Bioethics   |   Steven Ertelt   |   Jul 24, 2009   |   9:00AM   |   WASHINGTON, DC

Lawmakers Confirm House Health Care Bill Promotes Euthanasia Among Elderly

by Steven Ertelt Editor
July 24
, 2009

Washington, DC ( — Two Republican leaders in the House of Representatives are confirming reports that the health care restructuring bill the House is currently considering promotes euthanasia. A leading patients rights advocate is worried about the effects of the legislation.

Betsy McCaughey, the former New York lieutenant government who is now a patient’s rights advocate, notes that the government-run health care plan would require "end of life" counseling for seniors.

The counseling, she says, would be focused on telling seniors how to end their lives sooner.

In a statement sent to House Republican Leader John Boehner Republican Policy Committee Chairman Thaddeus McCotter confirm those fears.

"Section 1233 of the House-drafted legislation encourages health care providers to provide their Medicare patients with counseling on ‘the use of artificially administered nutrition and hydration’ and other end of life treatments,’" the pair say.

That section "may place seniors in situations where they feel pressured to sign end of life directives they would not otherwise sign."

"This provision may start us down a treacherous path toward government-encouraged euthanasia if enacted into law. At a minimum this legislative language deserves a full and open public debate – the sort of debate that is impossible to have under the politically-driven deadlines Democratic leaders have arbitrarily set for enactment of a health care bill," they state.

The members of Congress call the section a throwback to 1977 when the old Department of Health Education and Welfare proposed federal promotion of living wills for cost-savings purposes described as "enormous."

At that time, the late Cardinal Joseph Bernardin of Chicago decried this effort by saying, "’The message is clear: government can save money by encouraging old people to die a little sooner than they otherwise would.
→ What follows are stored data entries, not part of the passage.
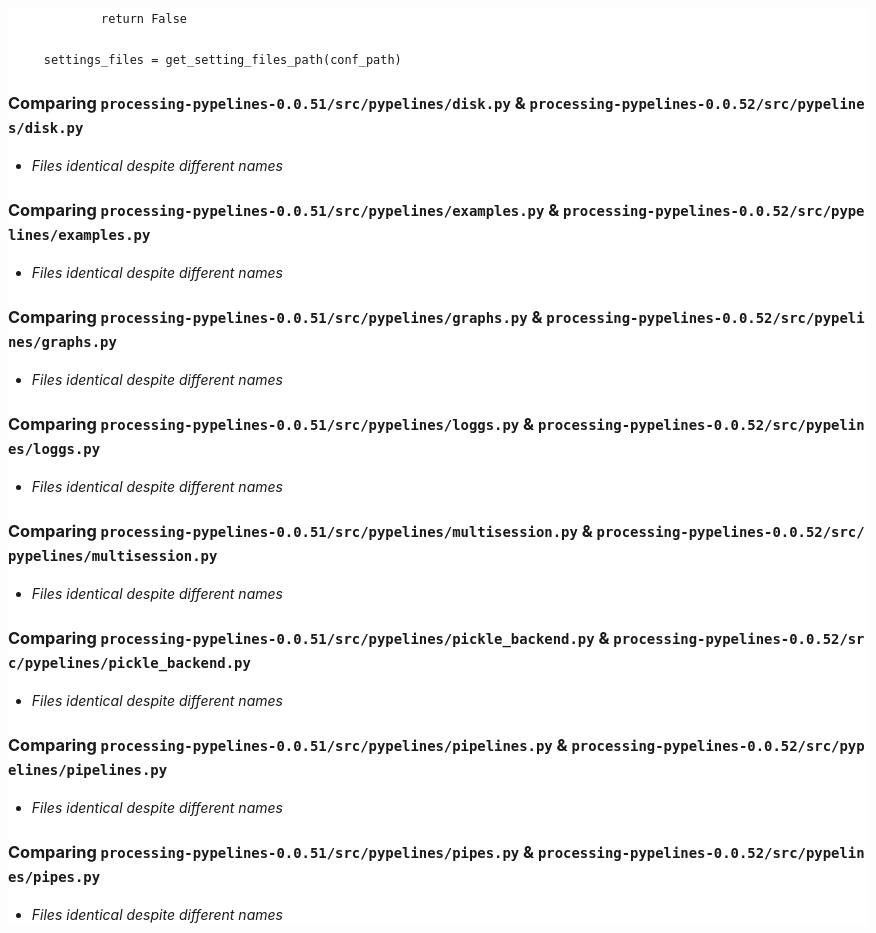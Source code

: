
 ```diff
             return False
 
     settings_files = get_setting_files_path(conf_path)
```

### Comparing `processing-pypelines-0.0.51/src/pypelines/disk.py` & `processing-pypelines-0.0.52/src/pypelines/disk.py`

 * *Files identical despite different names*

### Comparing `processing-pypelines-0.0.51/src/pypelines/examples.py` & `processing-pypelines-0.0.52/src/pypelines/examples.py`

 * *Files identical despite different names*

### Comparing `processing-pypelines-0.0.51/src/pypelines/graphs.py` & `processing-pypelines-0.0.52/src/pypelines/graphs.py`

 * *Files identical despite different names*

### Comparing `processing-pypelines-0.0.51/src/pypelines/loggs.py` & `processing-pypelines-0.0.52/src/pypelines/loggs.py`

 * *Files identical despite different names*

### Comparing `processing-pypelines-0.0.51/src/pypelines/multisession.py` & `processing-pypelines-0.0.52/src/pypelines/multisession.py`

 * *Files identical despite different names*

### Comparing `processing-pypelines-0.0.51/src/pypelines/pickle_backend.py` & `processing-pypelines-0.0.52/src/pypelines/pickle_backend.py`

 * *Files identical despite different names*

### Comparing `processing-pypelines-0.0.51/src/pypelines/pipelines.py` & `processing-pypelines-0.0.52/src/pypelines/pipelines.py`

 * *Files identical despite different names*

### Comparing `processing-pypelines-0.0.51/src/pypelines/pipes.py` & `processing-pypelines-0.0.52/src/pypelines/pipes.py`

 * *Files identical despite different names*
Instead of being regarded with reverence, and cherished, human life is subject in this view to a utilitarian cost-benefit calculus and can be sacrificed to serve fiscal policy and the sacred imperative of trimming a budget."

Boehner and McCotter are especially concerned about the provision given that Oregon and Washington have legalized assisted suicide and Montana has given conditional approval depending on the outcome of a state Supreme Court decision.

“With three states having legalized physician-assisted suicide, this provision could create a slippery slope for a more permissive environment for euthanasia, mercy-killing and physician-assisted suicide because it does not clearly exclude counseling about the supposed benefits of killing oneself," they say.

"Health care reform that fails to protect the sanctity and dignity of all human life is not reform at all," the conclude.

In section 1233 of the tri-committee health care bill, a government-run "Advance Care Planning Consultation" is created.

McCaughey, in an interview with former presidential candidate Fred Thompson on his radio show warned people to "protect their parents" from the measure and said the consultation is essentially an attempt to kill off elderly Americans.

"One of the most shocking things is page 425, where the Congress would make it mandatory absolutely that every five years people in Medicare have a required counseling session," she said. "They will tell [them] how to end their life sooner.

The bill calls for the recommendation of "palliative care and hospice" in the mandatory counseling sessions, which is pain relief as patients die.

The House bill requires "an explanation by the practitioner of the continuum of end-of-life services and supports available, including palliative care and hospice, and benefits for such services and supports that are available under this title."

The measure also recommends a discussion on "the use of artificially administered nutrition and hydration," which suggests that elderly patients could be advised not to receive it, which would hasten death.